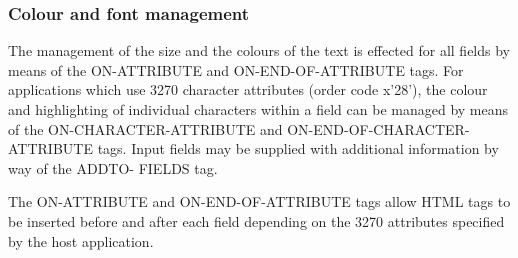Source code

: \documentclass[letterpaper,10pt,english]{sphinxmanual}
\begin{document}
\begin{sphinxVerbatim}[commandchars=\\\{\}]
    
      
\end{sphinxVerbatim}


\subsubsection{Colour and font management}
\label{\detokenize{User_Guide:colour-and-font-management}}

The management of the size and the colours of the text is effected for all fields by means of the ON-ATTRIBUTE and
ON-END-OF-ATTRIBUTE tags. For applications which use 3270 character attributes (order code x’28’), the colour and
highlighting of individual characters within a field can be managed by means of the ON-CHARACTER-ATTRIBUTE and
ON-END-OF-CHARACTER-ATTRIBUTE tags. Input fields may be supplied with additional information by way of the ADDTO-
FIELDS tag.


The ON-ATTRIBUTE and ON-END-OF-ATTRIBUTE tags allow HTML tags to be inserted before and after each field
depending on the 3270 attributes specified by the host application.

\begin{sphinxVerbatim}[commandchars=\\\{\}]
      
\end{sphinxVerbatim}
\end{document}
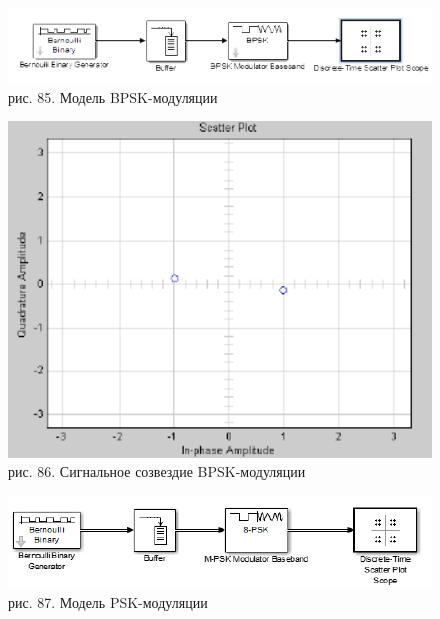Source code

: \documentclass[10pt,a4paper]{report}
\begin{document}
\begin{figure}
\begin{center}
\includegraphics[width=150mm, scale = 0.9]{9_21}\newline
рис. 85. Модель BPSK-модуляции\newline
\end{center}
\end{figure}


\begin{figure}
\begin{center}
\includegraphics[width=150mm, scale = 0.9]{9_22}\newline
рис. 86. Сигнальное созвездие BPSK-модуляции\newline
\end{center}
\end{figure}
\begin{figure}
\begin{center}
\includegraphics[width=150mm, scale = 0.9]{9_23}\newline
рис. 87. Модель PSK-модуляции\newline
\end{center}
\end{figure}
\end{document}
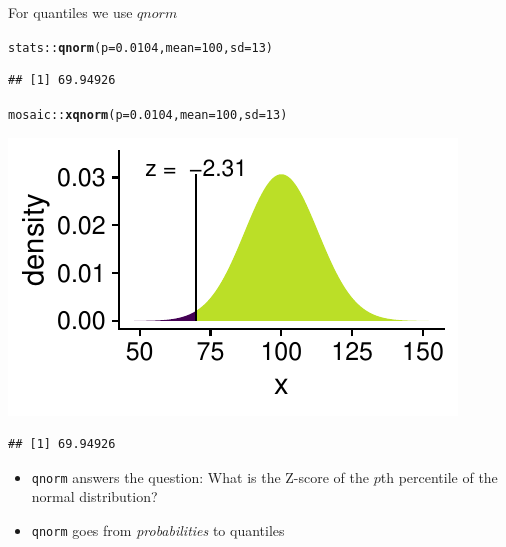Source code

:\documentclass[10pt,handout]{beamer}\usepackage[]{graphicx}\usepackage[]{color}
\makeatletter
\newcommand{\hlnum}[1]{\textcolor[rgb]{0.686,0.059,0.569}{#1}}%
\newcommand{\hlopt}[1]{\textcolor[rgb]{0,0,0}{#1}}%
\newcommand{\hlstd}[1]{\textcolor[rgb]{0.345,0.345,0.345}{#1}}%
\newcommand{\hlkwc}[1]{\textcolor[rgb]{0.333,0.667,0.333}{#1}}%
\newcommand{\hlkwd}[1]{\textcolor[rgb]{0.737,0.353,0.396}{\textbf{#1}}}%
\newenvironment{kframe}{%
 \def\at@end@of@kframe{}%
 \ifinner\ifhmode%
  \def\at@end@of@kframe{\end{minipage}}%
  \begin{minipage}{\columnwidth}%
 \fi\fi%
 \def\FrameCommand##1{\hskip\@totalleftmargin \hskip-\fboxsep
 \colorbox{shadecolor}{##1}\hskip-\fboxsep
     \hskip-\linewidth \hskip-\@totalleftmargin \hskip\columnwidth}%
 \MakeFramed {\advance\hsize-\width
   \@totalleftmargin\z@ \linewidth\hsize
   \@setminipage}}%
 {\par\unskip\endMakeFramed%
 \at@end@of@kframe}
\newenvironment{knitrout}{}{} %
\makeatother
\begin{document}
\begin{frame}[fragile]{For quantiles we use $qnorm$}
	
	
	
\begin{knitrout}\tiny
{}\color{fgcolor}\begin{kframe}
\begin{alltt}
\hlstd{stats}\hlopt{::}\hlkwd{qnorm}\hlstd{(}\hlkwc{p} \hlstd{=} \hlnum{0.0104}\hlstd{,} \hlkwc{mean} \hlstd{=} \hlnum{100}\hlstd{,} \hlkwc{sd} \hlstd{=} \hlnum{13}\hlstd{)}
\end{alltt}
\begin{verbatim}
## [1] 69.94926
\end{verbatim}
\end{kframe}
\end{knitrout}
	
	\pause 
	
\begin{knitrout}\tiny
{}\color{fgcolor}\begin{kframe}
\begin{alltt}
\hlstd{mosaic}\hlopt{::}\hlkwd{xqnorm}\hlstd{(}\hlkwc{p} \hlstd{=} \hlnum{0.0104}\hlstd{,} \hlkwc{mean} \hlstd{=} \hlnum{100}\hlstd{,} \hlkwc{sd} \hlstd{=} \hlnum{13}\hlstd{)}
\end{alltt}
\end{kframe}

{\centering \includegraphics[width=0.6\linewidth]{figure/probs5-1} 

}


\begin{kframe}\begin{verbatim}
## [1] 69.94926
\end{verbatim}
\end{kframe}
\end{knitrout}
	
	\pause 
	
	\small{
		\begin{itemize}
			\item \texttt{qnorm} answers the question: What is the Z-score of the $p$th percentile of the normal distribution?
			
			\item \texttt{qnorm} goes from \textit{probabilities} to quantiles 
		\end{itemize}
	}
\end{frame}
\end{document}
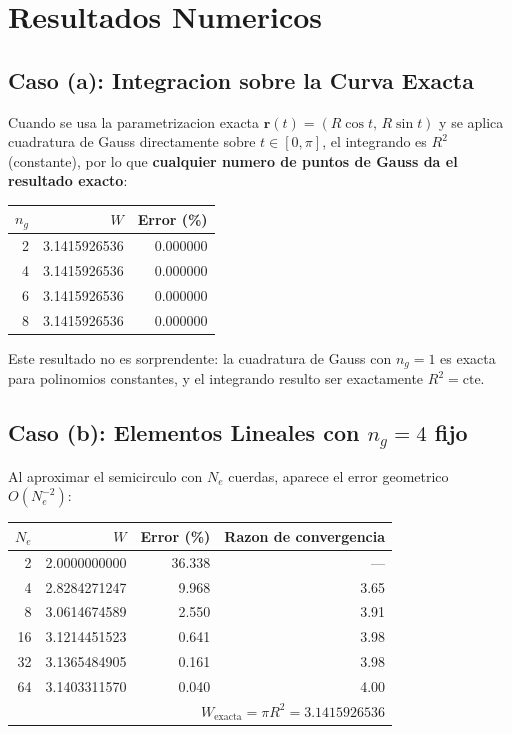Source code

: \documentclass[12pt,a4paper]{article}
\begin{document}
\section{Resultados Numericos}

\subsection{Caso (a): Integracion sobre la Curva Exacta}

Cuando se usa la parametrizacion exacta $\mathbf{r}(t) = (R\cos t,\, R\sin t)$
y se aplica cuadratura de Gauss directamente sobre $t \in [0,\pi]$, el
integrando es $R^2$ (constante), por lo que \textbf{cualquier numero de
puntos de Gauss da el resultado exacto}:

\begin{center}
\begin{tabular}{rrr}
\toprule
$n_g$ & $W$ & Error (\%) \\
\midrule
2 & 3.1415926536 & 0.000000 \\
4 & 3.1415926536 & 0.000000 \\
6 & 3.1415926536 & 0.000000 \\
8 & 3.1415926536 & 0.000000 \\
\bottomrule
\end{tabular}
\end{center}

Este resultado no es sorprendente: la cuadratura de Gauss con $n_g = 1$
es exacta para polinomios constantes, y el integrando resulto ser exactamente
$R^2 = \text{cte}$.

\subsection{Caso (b): Elementos Lineales con $n_g = 4$ fijo}

Al aproximar el semicirculo con $N_e$ cuerdas, aparece el error geometrico
$O(N_e^{-2})$:

\begin{center}
\begin{tabular}{rrrr}
\toprule
$N_e$ & $W$ & Error (\%) & Razon de convergencia \\
\midrule
 2 & 2.0000000000 & 36.338 & ---  \\
 4 & 2.8284271247 &  9.968 & 3.65 \\
 8 & 3.0614674589 &  2.550 & 3.91 \\
16 & 3.1214451523 &  0.641 & 3.98 \\
32 & 3.1365484905 &  0.161 & 3.98 \\
64 & 3.1403311570 &  0.040 & 4.00 \\
\bottomrule
\multicolumn{4}{r}{$W_{\text{exacta}} = \pi R^2 = 3.1415926536$}
\end{tabular}
\end{center}
\end{document}
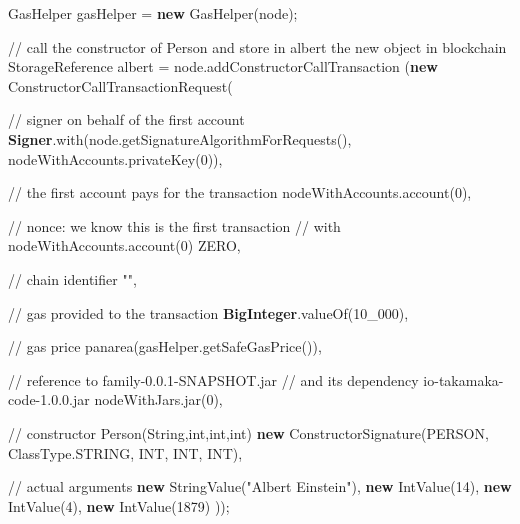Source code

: \documentclass[a4paper,]{book}
\newenvironment{Shaded}{\begin{snugshade}}{\end{snugshade}}
\newcommand{\BuiltInTok}[1]{\textcolor[rgb]{0.39,0.29,0.61}{\textbf{#1}}}
\newcommand{\CommentTok}[1]{\textcolor[rgb]{0.54,0.53,0.53}{#1}}
\newcommand{\DecValTok}[1]{\textcolor[rgb]{0.69,0.50,0.00}{#1}}
\newcommand{\FunctionTok}[1]{\textcolor[rgb]{0.39,0.29,0.61}{#1}}
\newcommand{\KeywordTok}[1]{\textcolor[rgb]{0.12,0.11,0.11}{\textbf{#1}}}
\newcommand{\NormalTok}[1]{\textcolor[rgb]{0.12,0.11,0.11}{#1}}
\newcommand{\StringTok}[1]{\textcolor[rgb]{0.75,0.01,0.01}{#1}}
\renewenvironment{Shaded}{\begin{snugshade}\small}{\end{snugshade}}
\begin{document}
{\begin{Shaded}
\begin{Highlighting}[]
\NormalTok{      GasHelper gasHelper = }\KeywordTok{new} \FunctionTok{GasHelper}\NormalTok{(node);}

      \CommentTok{// call the constructor of Person and store in albert the new object in blockchain}
\NormalTok{      StorageReference albert = node.}\FunctionTok{addConstructorCallTransaction}
\NormalTok{        (}\KeywordTok{new} \FunctionTok{ConstructorCallTransactionRequest}\NormalTok{(}

          \CommentTok{// signer on behalf of the first account}
          \BuiltInTok{Signer}\NormalTok{.}\FunctionTok{with}\NormalTok{(node.}\FunctionTok{getSignatureAlgorithmForRequests}\NormalTok{(),}
\NormalTok{            nodeWithAccounts.}\FunctionTok{privateKey}\NormalTok{(}\DecValTok{0}\NormalTok{)),}

          \CommentTok{// the first account pays for the transaction}
\NormalTok{          nodeWithAccounts.}\FunctionTok{account}\NormalTok{(}\DecValTok{0}\NormalTok{),}

          \CommentTok{// nonce: we know this is the first transaction}
          \CommentTok{// with nodeWithAccounts.account(0)}
\NormalTok{          ZERO,}

          \CommentTok{// chain identifier}
          \StringTok{""}\NormalTok{,}

          \CommentTok{// gas provided to the transaction}
          \BuiltInTok{BigInteger}\NormalTok{.}\FunctionTok{valueOf}\NormalTok{(}\DecValTok{10_000}\NormalTok{),}

          \CommentTok{// gas price}
          \FunctionTok{panarea}\NormalTok{(gasHelper.}\FunctionTok{getSafeGasPrice}\NormalTok{()),}

          \CommentTok{// reference to family-0.0.1-SNAPSHOT.jar}
          \CommentTok{// and its dependency io-takamaka-code-1.0.0.jar}
\NormalTok{          nodeWithJars.}\FunctionTok{jar}\NormalTok{(}\DecValTok{0}\NormalTok{),}

          \CommentTok{// constructor Person(String,int,int,int)}
          \KeywordTok{new} \FunctionTok{ConstructorSignature}\NormalTok{(PERSON, ClassType.}\FunctionTok{STRING}\NormalTok{, INT, INT, INT),}

          \CommentTok{// actual arguments}
          \KeywordTok{new} \FunctionTok{StringValue}\NormalTok{(}\StringTok{"Albert Einstein"}\NormalTok{), }\KeywordTok{new} \FunctionTok{IntValue}\NormalTok{(}\DecValTok{14}\NormalTok{),}
          \KeywordTok{new} \FunctionTok{IntValue}\NormalTok{(}\DecValTok{4}\NormalTok{), }\KeywordTok{new} \FunctionTok{IntValue}\NormalTok{(}\DecValTok{1879}\NormalTok{)}
\NormalTok{      ));}


\end{Highlighting}
\end{Shaded}}
\end{document}
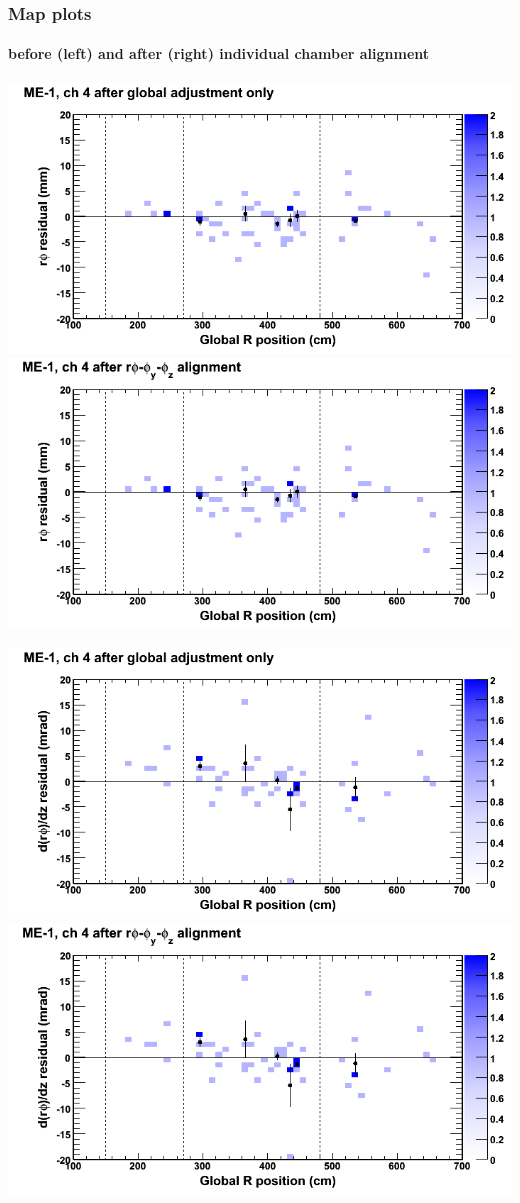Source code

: \documentclass[compress]{beamer}
\begin{document}
\begin{frame}
\frametitle{Map plots}
\framesubtitle{before (left) and after (right) individual chamber alignment}
\includegraphics[width=0.5\linewidth]{ringmapplots_3dof/before_CSCvsr_mem1ch04_x.png} \includegraphics[width=0.5\linewidth]{ringmapplots_3dof/after_CSCvsr_mem1ch04_x.png}

\includegraphics[width=0.5\linewidth]{ringmapplots_3dof/before_CSCvsr_mem1ch04_dxdz.png} \includegraphics[width=0.5\linewidth]{ringmapplots_3dof/after_CSCvsr_mem1ch04_dxdz.png}
\end{frame}
\end{document}

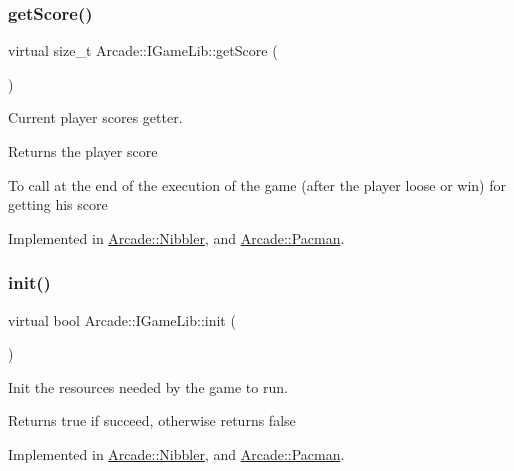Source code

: \subsubsection{\texorpdfstring{get\+Score()}{getScore()}}
{\footnotesize\ttfamily virtual size\+\_\+t Arcade\+::\+I\+Game\+Lib\+::get\+Score (\begin{DoxyParamCaption}{ }\end{DoxyParamCaption})\hspace{0.3cm}{\ttfamily [pure virtual]}}



Current player score\textquotesingle{}s getter. 

\begin{DoxyReturn}{Returns}
the player score
\end{DoxyReturn}
To call at the end of the execution of the game (after the player loose or win) for getting his score 

Implemented in \hyperlink{class_arcade_1_1_nibbler_a861f3bebe3b7f5efe1f3a46eb71957bb}{Arcade\+::\+Nibbler}, and \hyperlink{class_arcade_1_1_pacman_a7683729dd33fb18673c4d77764ca1831}{Arcade\+::\+Pacman}.

\mbox{\label{class_arcade_1_1_i_game_lib_aacc4169a98dfeb007bcaf9dfeece9e08}} 
\subsubsection{\texorpdfstring{init()}{init()}}
{\footnotesize\ttfamily virtual bool Arcade\+::\+I\+Game\+Lib\+::init (\begin{DoxyParamCaption}{ }\end{DoxyParamCaption})\hspace{0.3cm}{\ttfamily [pure virtual]}}



Init the resources needed by the game to run. 

\begin{DoxyReturn}{Returns}
true if succeed, otherwise returns false 
\end{DoxyReturn}


Implemented in \hyperlink{class_arcade_1_1_nibbler_a244e3c4751d74cab7e4e6ef7b80d0b36}{Arcade\+::\+Nibbler}, and \hyperlink{class_arcade_1_1_pacman_a27b0ecc843707c735ed1b65e7da009e1}{Arcade\+::\+Pacman}.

YOUR INSTRUCTIONS: Give only the count of lines in the listing that contain the string "integrando".

SOLUTION TO THE PROBLEM: 2